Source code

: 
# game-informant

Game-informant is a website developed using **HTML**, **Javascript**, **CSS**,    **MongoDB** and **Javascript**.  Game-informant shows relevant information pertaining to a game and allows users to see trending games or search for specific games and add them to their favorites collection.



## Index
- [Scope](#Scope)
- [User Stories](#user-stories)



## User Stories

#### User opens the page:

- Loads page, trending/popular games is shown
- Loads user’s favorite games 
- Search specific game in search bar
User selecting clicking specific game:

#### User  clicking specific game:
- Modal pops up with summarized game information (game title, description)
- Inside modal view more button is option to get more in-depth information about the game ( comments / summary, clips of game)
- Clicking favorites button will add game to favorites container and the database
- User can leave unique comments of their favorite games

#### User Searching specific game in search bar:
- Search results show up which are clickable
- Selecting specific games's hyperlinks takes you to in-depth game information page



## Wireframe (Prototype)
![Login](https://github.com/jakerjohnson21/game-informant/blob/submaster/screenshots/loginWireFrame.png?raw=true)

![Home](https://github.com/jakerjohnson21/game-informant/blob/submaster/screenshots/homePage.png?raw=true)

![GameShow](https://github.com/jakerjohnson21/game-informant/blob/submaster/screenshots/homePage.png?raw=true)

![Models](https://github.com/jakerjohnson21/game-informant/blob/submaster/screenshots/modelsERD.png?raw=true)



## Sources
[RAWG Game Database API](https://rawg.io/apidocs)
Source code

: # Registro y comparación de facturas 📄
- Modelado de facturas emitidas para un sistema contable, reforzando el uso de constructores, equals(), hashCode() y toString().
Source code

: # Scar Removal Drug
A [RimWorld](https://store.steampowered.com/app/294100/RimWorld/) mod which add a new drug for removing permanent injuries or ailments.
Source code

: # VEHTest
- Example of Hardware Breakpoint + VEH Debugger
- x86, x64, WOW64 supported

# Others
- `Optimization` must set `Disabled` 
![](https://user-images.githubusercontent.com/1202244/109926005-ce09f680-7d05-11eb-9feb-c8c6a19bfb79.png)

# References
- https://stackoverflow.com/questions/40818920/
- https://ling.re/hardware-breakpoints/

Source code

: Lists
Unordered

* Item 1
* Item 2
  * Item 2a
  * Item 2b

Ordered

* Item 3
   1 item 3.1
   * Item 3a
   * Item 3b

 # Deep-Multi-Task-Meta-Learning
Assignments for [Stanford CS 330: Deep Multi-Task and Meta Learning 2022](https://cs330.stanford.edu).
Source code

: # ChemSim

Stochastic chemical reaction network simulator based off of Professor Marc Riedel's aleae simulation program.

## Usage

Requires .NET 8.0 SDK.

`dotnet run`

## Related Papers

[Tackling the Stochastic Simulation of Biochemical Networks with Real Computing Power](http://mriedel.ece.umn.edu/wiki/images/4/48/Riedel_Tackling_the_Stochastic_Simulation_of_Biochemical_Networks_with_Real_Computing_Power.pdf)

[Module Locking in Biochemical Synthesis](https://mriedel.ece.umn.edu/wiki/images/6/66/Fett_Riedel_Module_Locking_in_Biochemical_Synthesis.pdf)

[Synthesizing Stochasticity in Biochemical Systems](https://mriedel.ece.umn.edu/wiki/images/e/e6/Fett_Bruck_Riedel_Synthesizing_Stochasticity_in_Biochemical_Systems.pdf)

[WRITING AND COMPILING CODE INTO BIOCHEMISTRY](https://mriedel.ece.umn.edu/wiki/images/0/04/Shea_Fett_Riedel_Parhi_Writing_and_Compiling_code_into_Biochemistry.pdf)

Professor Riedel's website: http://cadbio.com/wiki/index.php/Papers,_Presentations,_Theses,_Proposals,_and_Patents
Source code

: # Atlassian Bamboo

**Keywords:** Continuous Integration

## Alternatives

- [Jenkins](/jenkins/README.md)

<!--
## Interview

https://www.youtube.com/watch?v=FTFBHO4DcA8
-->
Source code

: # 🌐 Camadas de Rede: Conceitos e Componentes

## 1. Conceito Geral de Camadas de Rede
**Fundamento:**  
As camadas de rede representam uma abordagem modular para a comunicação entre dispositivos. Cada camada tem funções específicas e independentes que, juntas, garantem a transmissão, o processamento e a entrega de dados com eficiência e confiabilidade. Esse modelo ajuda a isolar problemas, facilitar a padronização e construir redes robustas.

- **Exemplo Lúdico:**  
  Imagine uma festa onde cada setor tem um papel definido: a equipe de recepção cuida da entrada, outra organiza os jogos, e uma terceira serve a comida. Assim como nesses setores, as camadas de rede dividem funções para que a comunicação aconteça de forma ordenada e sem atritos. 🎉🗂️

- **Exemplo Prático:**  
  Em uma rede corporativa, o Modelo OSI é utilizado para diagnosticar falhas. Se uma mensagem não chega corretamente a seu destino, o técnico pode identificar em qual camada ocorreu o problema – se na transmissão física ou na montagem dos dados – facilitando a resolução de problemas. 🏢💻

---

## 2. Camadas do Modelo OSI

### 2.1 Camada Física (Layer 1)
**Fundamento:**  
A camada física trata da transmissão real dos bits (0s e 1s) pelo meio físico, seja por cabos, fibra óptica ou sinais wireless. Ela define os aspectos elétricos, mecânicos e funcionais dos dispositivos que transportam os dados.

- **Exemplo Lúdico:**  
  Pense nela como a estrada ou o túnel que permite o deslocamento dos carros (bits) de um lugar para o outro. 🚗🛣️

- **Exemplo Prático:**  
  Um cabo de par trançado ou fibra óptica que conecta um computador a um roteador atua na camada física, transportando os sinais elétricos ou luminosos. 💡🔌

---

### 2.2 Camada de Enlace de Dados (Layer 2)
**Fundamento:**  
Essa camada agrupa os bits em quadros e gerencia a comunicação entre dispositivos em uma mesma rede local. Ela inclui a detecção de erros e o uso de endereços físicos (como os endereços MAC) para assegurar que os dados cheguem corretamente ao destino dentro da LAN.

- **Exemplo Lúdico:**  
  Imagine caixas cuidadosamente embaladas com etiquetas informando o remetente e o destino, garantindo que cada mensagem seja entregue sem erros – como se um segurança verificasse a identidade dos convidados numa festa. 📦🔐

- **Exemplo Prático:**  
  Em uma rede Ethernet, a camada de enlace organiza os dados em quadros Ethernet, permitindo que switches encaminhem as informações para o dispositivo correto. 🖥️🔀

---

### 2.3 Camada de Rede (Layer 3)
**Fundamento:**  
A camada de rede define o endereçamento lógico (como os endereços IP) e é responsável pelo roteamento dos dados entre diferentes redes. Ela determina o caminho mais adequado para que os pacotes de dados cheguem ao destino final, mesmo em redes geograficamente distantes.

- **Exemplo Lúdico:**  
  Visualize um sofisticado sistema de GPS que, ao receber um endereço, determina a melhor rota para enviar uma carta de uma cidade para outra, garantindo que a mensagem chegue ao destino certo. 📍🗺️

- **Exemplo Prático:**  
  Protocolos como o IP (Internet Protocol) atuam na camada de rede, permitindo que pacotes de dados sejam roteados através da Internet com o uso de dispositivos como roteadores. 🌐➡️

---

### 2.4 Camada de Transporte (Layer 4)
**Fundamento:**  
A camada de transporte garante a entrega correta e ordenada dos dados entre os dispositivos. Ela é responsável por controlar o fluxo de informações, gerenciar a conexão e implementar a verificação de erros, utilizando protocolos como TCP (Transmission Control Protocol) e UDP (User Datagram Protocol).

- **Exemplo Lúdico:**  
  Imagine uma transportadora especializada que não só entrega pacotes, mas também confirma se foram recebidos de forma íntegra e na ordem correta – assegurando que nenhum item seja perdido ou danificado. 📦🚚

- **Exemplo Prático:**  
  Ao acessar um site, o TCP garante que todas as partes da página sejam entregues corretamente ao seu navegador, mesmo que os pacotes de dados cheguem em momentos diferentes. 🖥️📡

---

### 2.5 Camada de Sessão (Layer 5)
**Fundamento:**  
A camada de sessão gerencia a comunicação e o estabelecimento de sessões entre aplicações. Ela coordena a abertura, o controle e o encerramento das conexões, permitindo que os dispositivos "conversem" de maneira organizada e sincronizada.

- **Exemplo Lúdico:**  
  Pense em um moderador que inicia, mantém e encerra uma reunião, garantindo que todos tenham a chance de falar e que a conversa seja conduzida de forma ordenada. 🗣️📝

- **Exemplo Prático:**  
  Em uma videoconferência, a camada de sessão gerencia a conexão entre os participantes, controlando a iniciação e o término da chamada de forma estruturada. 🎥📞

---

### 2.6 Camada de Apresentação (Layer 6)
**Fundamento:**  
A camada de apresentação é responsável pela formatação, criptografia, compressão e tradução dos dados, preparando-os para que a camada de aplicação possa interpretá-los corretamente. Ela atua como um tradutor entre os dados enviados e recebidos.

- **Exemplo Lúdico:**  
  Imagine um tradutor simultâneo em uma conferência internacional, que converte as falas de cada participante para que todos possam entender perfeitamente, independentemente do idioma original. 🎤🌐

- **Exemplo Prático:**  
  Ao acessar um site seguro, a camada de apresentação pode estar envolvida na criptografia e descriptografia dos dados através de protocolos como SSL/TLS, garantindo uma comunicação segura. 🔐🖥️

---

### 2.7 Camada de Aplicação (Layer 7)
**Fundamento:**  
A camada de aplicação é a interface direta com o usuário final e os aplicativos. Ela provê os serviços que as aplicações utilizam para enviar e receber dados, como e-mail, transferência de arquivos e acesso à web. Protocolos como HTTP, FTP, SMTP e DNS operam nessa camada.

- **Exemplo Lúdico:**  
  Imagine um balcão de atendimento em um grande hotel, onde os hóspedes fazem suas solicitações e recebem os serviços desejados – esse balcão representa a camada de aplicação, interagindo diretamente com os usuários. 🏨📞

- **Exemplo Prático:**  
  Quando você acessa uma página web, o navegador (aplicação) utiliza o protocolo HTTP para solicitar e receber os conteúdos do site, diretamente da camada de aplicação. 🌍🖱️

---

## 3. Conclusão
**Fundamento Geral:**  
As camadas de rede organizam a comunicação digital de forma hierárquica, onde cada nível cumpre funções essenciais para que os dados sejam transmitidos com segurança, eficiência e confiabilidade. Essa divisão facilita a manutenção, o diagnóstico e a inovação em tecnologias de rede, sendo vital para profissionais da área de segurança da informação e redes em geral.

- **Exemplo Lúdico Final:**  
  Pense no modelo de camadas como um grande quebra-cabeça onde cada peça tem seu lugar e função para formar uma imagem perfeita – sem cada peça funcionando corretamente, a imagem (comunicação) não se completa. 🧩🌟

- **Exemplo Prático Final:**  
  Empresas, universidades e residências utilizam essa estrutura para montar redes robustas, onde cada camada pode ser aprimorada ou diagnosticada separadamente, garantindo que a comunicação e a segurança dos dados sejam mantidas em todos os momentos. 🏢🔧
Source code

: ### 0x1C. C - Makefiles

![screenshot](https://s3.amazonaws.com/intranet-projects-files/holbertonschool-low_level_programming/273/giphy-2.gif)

§ WORK TO COMPLETE: Each line in the material above that mentions the word "navegador" must be copied.

§ TASK SOLUTION:
  Ao acessar um site, o TCP garante que todas as partes da página sejam entregues corretamente ao seu navegador, mesmo que os pacotes de dados cheguem em momentos diferentes. 🖥️📡
  Quando você acessa uma página web, o navegador (aplicação) utiliza o protocolo HTTP para solicitar e receber os conteúdos do site, diretamente da camada de aplicação. 🌍🖱️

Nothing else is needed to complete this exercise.